*** Block opens ***
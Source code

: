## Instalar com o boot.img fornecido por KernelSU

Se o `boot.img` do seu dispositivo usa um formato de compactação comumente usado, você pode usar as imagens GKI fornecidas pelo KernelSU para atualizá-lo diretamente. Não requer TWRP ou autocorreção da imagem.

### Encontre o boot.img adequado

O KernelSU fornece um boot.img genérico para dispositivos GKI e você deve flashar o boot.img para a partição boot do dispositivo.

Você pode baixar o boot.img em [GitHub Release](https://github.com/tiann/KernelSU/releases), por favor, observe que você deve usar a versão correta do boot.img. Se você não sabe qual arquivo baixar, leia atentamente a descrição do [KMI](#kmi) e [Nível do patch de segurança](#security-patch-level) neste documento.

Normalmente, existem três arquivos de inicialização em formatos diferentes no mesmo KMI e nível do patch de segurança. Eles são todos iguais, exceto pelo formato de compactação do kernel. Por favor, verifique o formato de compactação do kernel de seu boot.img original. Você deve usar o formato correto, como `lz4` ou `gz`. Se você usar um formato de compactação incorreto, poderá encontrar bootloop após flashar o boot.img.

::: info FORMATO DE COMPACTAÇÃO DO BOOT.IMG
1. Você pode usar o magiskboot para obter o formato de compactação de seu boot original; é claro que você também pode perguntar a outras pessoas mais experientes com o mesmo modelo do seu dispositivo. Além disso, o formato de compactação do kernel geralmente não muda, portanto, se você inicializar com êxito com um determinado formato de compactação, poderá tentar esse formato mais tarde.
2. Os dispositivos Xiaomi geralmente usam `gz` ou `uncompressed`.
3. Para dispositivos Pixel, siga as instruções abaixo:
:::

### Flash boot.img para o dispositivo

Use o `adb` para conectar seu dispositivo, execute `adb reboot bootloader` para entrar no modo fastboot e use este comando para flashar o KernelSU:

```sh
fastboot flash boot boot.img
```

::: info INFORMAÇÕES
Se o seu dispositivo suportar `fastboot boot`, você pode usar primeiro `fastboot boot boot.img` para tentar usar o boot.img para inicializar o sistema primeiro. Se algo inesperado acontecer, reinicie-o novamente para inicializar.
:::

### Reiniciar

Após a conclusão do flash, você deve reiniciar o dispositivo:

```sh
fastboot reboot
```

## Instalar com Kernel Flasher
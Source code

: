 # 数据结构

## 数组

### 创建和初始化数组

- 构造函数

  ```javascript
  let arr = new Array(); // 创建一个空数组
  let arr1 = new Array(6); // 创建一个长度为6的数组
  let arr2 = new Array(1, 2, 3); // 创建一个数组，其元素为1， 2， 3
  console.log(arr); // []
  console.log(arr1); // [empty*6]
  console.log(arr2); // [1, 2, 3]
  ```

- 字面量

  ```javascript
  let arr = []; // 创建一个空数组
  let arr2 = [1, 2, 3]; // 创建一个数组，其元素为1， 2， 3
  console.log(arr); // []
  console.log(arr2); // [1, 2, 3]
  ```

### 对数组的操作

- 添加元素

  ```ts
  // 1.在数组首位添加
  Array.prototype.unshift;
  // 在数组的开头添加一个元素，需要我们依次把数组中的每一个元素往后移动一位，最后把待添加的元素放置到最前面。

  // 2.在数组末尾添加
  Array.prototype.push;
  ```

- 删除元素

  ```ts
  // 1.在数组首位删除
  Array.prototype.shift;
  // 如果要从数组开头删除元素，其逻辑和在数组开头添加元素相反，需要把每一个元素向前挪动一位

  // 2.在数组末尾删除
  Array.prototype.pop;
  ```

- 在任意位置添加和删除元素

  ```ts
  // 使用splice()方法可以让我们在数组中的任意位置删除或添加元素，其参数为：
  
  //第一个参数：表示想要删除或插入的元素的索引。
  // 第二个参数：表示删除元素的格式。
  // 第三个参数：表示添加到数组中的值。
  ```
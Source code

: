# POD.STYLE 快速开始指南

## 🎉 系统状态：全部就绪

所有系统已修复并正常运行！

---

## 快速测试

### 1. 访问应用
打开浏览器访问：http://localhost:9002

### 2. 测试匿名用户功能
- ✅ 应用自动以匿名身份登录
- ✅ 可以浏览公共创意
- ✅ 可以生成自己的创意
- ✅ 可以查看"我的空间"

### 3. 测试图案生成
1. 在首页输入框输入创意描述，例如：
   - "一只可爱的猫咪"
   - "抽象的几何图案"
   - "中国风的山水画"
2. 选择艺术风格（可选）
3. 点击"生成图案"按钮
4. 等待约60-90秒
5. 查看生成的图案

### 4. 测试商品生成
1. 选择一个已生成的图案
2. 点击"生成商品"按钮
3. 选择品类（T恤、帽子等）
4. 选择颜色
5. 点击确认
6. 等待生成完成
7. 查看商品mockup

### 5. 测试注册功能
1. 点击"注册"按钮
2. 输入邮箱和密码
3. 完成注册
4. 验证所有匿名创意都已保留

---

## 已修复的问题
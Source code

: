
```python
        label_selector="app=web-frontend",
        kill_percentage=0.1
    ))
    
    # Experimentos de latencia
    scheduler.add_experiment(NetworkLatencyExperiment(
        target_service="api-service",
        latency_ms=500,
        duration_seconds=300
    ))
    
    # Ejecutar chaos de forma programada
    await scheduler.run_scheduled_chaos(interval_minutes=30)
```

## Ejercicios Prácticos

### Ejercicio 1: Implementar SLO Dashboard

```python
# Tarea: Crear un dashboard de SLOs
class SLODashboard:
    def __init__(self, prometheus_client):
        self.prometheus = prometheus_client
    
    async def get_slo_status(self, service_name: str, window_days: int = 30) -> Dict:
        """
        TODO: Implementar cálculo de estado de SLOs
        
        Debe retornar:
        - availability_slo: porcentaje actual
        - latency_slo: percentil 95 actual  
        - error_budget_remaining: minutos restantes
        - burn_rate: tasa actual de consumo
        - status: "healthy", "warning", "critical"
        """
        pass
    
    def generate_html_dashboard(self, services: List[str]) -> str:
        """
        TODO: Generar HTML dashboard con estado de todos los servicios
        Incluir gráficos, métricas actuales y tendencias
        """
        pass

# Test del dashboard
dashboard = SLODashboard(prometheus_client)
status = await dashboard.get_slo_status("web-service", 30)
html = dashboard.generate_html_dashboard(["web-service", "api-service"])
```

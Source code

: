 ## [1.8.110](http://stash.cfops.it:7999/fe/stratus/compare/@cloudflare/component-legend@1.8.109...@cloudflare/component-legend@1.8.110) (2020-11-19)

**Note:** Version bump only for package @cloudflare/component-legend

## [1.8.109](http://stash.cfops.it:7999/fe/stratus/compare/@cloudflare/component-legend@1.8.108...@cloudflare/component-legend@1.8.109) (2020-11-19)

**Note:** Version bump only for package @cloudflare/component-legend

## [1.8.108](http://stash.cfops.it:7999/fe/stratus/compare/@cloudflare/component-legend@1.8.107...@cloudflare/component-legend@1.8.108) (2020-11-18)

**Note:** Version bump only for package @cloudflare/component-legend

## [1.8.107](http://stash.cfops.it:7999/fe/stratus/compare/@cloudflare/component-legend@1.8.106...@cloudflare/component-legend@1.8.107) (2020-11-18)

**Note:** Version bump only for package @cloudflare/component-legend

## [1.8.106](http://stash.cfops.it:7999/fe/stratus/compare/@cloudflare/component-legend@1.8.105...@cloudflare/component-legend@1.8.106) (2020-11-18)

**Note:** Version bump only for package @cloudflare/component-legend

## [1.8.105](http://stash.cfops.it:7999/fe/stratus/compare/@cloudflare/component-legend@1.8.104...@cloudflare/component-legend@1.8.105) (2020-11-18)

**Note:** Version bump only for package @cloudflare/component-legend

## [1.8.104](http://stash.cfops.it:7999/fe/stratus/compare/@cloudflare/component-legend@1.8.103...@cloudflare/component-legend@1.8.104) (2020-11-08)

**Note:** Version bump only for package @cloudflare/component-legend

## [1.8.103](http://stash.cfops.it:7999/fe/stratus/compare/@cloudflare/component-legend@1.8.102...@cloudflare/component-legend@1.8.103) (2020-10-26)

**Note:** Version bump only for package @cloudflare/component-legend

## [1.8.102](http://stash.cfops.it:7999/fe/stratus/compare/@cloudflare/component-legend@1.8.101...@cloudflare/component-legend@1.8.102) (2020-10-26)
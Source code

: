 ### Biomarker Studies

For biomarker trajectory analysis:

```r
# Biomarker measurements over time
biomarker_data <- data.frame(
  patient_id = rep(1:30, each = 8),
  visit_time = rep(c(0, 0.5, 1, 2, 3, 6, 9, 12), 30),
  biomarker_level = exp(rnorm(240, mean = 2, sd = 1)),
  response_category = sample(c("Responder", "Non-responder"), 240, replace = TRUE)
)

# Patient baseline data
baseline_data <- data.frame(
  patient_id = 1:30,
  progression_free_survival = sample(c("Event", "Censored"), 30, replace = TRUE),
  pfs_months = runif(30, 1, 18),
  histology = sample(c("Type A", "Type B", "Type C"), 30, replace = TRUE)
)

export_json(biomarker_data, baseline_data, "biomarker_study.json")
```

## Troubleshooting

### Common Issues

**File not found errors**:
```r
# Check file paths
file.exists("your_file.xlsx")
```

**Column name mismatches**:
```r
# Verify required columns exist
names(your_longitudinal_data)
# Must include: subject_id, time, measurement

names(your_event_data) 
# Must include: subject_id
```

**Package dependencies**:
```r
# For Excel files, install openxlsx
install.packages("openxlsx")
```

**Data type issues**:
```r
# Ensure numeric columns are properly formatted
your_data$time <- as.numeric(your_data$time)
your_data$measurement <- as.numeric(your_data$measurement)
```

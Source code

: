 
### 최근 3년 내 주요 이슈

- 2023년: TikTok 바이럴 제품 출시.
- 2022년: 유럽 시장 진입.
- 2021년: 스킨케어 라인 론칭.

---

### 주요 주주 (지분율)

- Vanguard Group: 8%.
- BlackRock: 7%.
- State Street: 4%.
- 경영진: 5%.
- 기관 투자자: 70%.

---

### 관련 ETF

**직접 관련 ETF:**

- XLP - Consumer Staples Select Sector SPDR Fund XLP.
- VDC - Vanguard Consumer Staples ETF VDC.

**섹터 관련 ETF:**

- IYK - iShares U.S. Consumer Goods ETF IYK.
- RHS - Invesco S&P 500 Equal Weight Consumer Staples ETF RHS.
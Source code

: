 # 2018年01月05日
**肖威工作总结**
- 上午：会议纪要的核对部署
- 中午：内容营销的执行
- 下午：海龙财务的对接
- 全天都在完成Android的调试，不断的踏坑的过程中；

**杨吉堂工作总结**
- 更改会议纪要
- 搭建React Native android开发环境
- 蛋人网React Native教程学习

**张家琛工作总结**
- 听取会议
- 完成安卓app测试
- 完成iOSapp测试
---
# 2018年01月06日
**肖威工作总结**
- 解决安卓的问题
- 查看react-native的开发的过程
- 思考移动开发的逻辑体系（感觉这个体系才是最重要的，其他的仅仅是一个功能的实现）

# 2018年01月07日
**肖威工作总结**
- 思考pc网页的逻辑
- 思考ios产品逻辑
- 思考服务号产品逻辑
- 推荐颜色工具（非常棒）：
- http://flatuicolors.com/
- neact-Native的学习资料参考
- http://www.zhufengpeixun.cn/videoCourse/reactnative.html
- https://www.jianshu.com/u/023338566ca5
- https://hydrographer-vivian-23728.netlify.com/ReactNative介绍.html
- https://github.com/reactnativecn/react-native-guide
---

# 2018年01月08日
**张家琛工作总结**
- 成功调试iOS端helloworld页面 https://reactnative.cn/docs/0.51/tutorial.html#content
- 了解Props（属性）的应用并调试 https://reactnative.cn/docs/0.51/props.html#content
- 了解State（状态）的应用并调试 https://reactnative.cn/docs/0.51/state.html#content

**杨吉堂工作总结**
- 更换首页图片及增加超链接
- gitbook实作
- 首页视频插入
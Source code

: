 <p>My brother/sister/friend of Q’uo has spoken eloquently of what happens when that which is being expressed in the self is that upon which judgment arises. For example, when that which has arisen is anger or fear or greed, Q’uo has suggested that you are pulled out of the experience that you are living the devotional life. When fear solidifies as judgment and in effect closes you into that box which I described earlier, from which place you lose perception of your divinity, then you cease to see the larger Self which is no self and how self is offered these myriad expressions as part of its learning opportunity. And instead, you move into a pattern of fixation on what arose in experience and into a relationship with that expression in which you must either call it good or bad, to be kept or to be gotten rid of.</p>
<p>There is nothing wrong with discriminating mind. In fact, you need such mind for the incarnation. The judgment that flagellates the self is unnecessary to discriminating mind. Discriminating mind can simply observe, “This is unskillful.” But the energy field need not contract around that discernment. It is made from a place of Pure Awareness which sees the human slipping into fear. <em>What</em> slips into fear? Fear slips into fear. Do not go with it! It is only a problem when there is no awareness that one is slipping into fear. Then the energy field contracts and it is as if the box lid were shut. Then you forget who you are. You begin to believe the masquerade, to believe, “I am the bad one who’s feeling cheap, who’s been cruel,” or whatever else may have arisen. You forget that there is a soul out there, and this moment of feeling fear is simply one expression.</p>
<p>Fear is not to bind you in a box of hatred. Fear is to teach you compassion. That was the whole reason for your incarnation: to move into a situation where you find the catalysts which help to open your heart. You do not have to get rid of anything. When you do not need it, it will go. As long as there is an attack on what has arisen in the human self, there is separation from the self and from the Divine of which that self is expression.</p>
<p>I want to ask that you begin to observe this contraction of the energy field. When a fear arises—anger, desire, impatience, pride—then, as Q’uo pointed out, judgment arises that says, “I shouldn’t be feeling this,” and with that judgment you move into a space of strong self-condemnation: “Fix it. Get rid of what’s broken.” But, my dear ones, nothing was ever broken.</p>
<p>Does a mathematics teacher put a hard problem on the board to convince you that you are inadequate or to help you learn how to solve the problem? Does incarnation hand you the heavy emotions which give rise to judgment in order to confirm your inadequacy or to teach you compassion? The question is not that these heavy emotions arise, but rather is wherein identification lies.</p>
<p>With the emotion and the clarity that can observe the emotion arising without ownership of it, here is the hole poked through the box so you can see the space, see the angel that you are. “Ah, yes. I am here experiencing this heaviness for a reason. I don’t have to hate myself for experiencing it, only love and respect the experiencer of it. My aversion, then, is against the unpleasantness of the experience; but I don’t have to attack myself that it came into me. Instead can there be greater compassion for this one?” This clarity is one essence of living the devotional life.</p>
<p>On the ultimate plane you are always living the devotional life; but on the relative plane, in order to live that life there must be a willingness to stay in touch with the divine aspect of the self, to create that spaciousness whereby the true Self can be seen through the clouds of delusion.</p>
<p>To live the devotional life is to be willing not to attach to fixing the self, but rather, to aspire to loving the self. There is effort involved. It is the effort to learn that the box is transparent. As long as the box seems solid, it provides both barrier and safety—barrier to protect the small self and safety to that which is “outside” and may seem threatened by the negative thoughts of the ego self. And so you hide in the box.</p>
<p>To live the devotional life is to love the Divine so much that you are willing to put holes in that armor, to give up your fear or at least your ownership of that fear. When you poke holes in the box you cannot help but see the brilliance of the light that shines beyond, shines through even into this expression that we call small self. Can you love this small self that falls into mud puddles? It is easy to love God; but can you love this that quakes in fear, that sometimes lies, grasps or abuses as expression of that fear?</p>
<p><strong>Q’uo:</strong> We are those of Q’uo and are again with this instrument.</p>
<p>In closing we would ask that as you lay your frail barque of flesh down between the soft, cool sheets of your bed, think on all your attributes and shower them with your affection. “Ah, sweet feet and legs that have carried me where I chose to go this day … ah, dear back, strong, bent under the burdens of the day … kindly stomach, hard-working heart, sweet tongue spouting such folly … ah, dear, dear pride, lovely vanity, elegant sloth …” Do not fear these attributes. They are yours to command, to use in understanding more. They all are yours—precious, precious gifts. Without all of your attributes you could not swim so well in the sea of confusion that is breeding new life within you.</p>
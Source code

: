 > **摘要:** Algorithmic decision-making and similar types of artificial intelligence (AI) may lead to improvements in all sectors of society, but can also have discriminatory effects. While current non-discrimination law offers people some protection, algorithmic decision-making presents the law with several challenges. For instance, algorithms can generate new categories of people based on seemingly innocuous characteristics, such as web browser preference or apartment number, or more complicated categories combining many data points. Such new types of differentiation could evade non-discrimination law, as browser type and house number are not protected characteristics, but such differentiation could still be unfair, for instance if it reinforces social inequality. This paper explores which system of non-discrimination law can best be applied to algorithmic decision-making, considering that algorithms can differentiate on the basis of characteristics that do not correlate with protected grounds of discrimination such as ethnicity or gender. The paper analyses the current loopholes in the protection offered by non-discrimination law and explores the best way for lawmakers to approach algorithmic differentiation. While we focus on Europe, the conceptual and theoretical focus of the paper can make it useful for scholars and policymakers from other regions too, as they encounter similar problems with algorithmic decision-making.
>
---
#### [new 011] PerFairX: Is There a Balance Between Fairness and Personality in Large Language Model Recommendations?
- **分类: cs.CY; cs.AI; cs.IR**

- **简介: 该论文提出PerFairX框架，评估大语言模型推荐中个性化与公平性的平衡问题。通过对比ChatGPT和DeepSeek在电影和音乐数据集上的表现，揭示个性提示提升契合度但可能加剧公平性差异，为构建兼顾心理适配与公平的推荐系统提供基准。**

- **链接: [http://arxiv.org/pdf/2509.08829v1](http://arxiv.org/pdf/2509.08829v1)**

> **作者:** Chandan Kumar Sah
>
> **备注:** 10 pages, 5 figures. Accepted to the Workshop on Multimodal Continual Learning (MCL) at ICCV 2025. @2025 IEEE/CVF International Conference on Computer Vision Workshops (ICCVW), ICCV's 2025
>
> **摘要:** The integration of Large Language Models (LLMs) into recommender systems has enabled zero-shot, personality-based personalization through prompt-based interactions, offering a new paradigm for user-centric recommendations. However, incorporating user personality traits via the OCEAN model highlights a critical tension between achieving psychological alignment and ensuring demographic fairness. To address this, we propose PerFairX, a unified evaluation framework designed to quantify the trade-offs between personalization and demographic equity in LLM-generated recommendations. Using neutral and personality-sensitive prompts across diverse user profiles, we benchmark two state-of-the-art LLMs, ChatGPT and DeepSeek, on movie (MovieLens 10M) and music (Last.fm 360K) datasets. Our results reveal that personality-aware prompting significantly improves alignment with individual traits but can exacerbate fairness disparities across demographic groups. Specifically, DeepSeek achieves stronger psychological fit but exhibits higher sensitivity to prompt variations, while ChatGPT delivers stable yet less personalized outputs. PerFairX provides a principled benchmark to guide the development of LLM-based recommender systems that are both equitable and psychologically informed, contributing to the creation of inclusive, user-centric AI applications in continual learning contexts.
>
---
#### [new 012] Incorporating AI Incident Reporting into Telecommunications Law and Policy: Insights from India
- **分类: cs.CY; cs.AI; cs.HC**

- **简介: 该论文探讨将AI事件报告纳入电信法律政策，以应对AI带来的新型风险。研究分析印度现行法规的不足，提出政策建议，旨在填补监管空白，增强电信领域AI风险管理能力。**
*** Block closes ***
**Task**
In the data above, find the line that contains "O KernelSU fornece", then reproduce exactly every line from the first line through that line.

**Answer area**
Source code

:## Instalar com o boot.img fornecido por KernelSU

Se o `boot.img` do seu dispositivo usa um formato de compactação comumente usado, você pode usar as imagens GKI fornecidas pelo KernelSU para atualizá-lo diretamente. Não requer TWRP ou autocorreção da imagem.

### Encontre o boot.img adequado

O KernelSU fornece um boot.img genérico para dispositivos GKI e você deve flashar o boot.img para a partição boot do dispositivo.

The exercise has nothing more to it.